Only lines with the string "rules" should be returned from the data below.
*** Materials provided
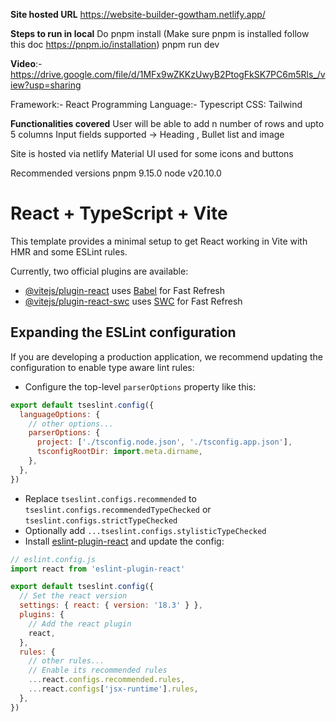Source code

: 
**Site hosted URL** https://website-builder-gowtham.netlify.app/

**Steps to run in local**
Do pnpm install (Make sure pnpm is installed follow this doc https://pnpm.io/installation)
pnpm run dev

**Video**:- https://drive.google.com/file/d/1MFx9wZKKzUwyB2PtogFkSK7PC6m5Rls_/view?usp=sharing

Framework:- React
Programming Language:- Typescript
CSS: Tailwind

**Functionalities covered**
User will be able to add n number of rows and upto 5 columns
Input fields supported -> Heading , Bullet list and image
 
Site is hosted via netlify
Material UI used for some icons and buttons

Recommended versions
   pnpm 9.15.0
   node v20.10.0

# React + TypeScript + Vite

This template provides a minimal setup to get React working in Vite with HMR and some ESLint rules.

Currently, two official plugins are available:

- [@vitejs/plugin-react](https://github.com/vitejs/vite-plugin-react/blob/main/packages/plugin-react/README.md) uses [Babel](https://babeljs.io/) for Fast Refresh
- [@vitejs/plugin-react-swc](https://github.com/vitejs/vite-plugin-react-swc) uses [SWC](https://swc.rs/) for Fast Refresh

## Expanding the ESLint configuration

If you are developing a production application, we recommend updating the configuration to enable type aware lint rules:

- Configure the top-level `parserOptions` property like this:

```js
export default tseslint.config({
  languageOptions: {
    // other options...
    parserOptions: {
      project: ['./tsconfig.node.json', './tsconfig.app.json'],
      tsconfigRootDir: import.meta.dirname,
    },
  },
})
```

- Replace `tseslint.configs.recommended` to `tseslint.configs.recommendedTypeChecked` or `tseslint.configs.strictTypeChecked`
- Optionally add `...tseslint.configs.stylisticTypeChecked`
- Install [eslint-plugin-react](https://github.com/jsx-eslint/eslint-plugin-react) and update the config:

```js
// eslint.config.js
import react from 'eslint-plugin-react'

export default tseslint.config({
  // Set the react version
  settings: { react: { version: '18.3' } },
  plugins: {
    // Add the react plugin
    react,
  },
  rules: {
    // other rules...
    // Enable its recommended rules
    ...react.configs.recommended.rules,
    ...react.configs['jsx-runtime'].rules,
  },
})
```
******
* Task response
This template provides a minimal setup to get React working in Vite with HMR and some ESLint rules.
If you are developing a production application, we recommend updating the configuration to enable type aware lint rules:
  rules: {
    // other rules...
    // Enable its recommended rules
    ...react.configs.recommended.rules,
    ...react.configs['jsx-runtime'].rules,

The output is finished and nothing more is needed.